John 5:1 – 18

After this there was a festival of the Jews, and Jesus went up to Jerusalem.

Now in Jerusalem by the Sheep Gate there is a pool, called in Hebrew Beth-zatha, which has five porticoes. In these lay many invalids—blind, lame, and paralyzed. One man was there who had been ill for thirty-eight years. When Jesus saw him lying there and knew that he had been there a long time, he said to him, ‘Do you want to be made well?’ The sick man answered him, ‘Sir, I have no one to put me into the pool when the water is stirred up; and while I am making my way, someone else steps down ahead of me.’ Jesus said to him, ‘Stand up, take your mat and walk.’ At once the man was made well, and he took up his mat and began to walk.

Now that day was a Sabbath. So the Jews said to the man who had been cured, ‘It is the Sabbath; it is not lawful for you to carry your mat.’ But he answered them, ‘The man who made me well said to me, “Take up your mat and walk.” ’ They asked him, ‘Who is the man who said to you, “Take it up and walk”?’ Now the man who had been healed did not know who it was, for Jesus had disappeared in the crowd that was there. Later Jesus found him in the temple and said to him, ‘See, you have been made well! Do not sin any more, so that nothing worse happens to you.’ The man went away and told the Jews that it was Jesus who had made him well. Therefore the Jews started persecuting Jesus, because he was doing such things on the Sabbath. But Jesus answered them, ‘My Father is still working, and I also am working.’ For this reason the Jews were seeking all the more to kill him, because he was not only breaking the Sabbath, but was also calling God his own Father, thereby making himself equal to God.

I recently came across an article that argued that most novelists break through in middle age. The writer gave examples: John Irving, George Eliot and Gabriel García Márquez are all authors whose breakthrough novels happened in their forties and fifties. We sometimes encounter this phenomenon in other walks of life. For example, Anton Bruckner began composing in his forties, and César Franck completed his first symphony when he was fifty-six. In politics, Ronald Reagan first held public office at the age of fifty-five, and in the world of business, Colonel Sanders began deep-frying chicken in his sixties.

These late bloomers spend much of their lives waiting. There are others too, who inevitably wait in vain. The man described in the episode at the beginning of the fifth chapter of John must have imagined himself in the latter category. The gospel writer is specific. The man had been ill for thirty-eight years. We are to know that he felt the weight of every single one. We are to feel his desperation and utter hopelessness.
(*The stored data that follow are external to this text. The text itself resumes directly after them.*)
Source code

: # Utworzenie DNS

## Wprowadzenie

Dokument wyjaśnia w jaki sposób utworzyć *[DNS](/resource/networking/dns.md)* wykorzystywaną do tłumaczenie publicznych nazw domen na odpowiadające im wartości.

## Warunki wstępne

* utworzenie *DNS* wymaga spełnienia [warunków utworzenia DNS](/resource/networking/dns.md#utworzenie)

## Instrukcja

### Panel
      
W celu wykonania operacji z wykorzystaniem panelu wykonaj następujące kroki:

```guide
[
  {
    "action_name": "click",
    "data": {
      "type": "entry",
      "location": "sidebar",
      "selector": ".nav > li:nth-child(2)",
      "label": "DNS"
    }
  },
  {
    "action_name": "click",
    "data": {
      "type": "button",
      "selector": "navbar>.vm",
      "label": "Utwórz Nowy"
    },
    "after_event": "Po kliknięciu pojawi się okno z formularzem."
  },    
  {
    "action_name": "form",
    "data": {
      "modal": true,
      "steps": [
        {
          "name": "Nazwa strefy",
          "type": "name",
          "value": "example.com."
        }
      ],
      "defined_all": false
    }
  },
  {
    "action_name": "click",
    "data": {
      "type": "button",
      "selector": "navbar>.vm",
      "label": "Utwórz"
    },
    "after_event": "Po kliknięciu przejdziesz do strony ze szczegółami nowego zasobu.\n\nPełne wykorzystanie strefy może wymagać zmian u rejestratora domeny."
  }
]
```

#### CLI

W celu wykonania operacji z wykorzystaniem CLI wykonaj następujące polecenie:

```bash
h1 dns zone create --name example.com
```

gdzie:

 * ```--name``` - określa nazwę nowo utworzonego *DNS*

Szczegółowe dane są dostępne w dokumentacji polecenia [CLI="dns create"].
Upon encountering the sick man, Jesus meets the gloom head-on, and cuts through his despair with a simple question, “Do you want to be made well?” The sick man – we do not know his name – resorts to his usual pattern of behavior. Instead of answering Jesus, his reply comes as a verbal tic, a well-established rant, complaining at and against anyone who is able or willing to listen.

Jesus refuses to be drawn into this web of misery. Instead, as so often in the gospel of John, Jesus uses the occasion to illumine the world with a sign of God’s glory. His command, ‘Stand up, take your mat and walk’, renders the paralytic speechless. And so, after thirty-eight long years, the man gives up complaining, takes up his mat, and walks.

Whose voice would render us speechless? It is sometimes difficult to figure out, bombarded as we are with fragments of information from all directions. Frequently, we get caught up in media hype or everyday gossip. More often, I suspect, the voices we listen to come from our own childhood. It is there that we grow identity, and figure out the boundaries that will eventually define the mat on which we live our adult lives. It is during childhood that we gain a sense of life’s possibilities and, more significantly, its limitations.

Jesus, however, is not interested in limitations. He is not even interested in our well-rehearsed complaining. Instead, Jesus calls us to refocus on the almost unimaginable possibility of a life without limit. He commands us to pick up the mat that would define our old life, and walk with him into limitless existence. He speaks with the supreme authority of one who will take up the ultimate mat of sin and fear – the cross. By his suffering and death, Jesus walks ahead of us through the gate of glory, and wins eternal life for all people.

This should be enough to render us silent. Only once we reach that state, are we ready to receive the divine command, ‘Take up your mat and walk’. Now can we truly write that novel, fix that friendship, go for that run, or spend time with God in prayer. Whatever our response, it will be permeated with the same glory ‘as of the only-begotten of the Father, full of grace and truth’.

Evening Prayer sometimes ends with a sentence taken from Paul’s letter to the Ephesians. It serves as a useful reminder of the limitations of our imagination, and of the infinite possibilities that God is prepared to reveal to us. It is both the thanksgiving of the late-bloomer, and the song of the sick man, newly restored to life:

Glory to God whose power, working in us, can do infinitely more than we can ask or imagine: Glory to him from generation to generation in the Church, and in Christ Jesus for ever and ever. Amen.

May these words be for us a joyful hymn of praise this Lent, as we lay aside all that would hold us back, and journey together with confidence in Christ.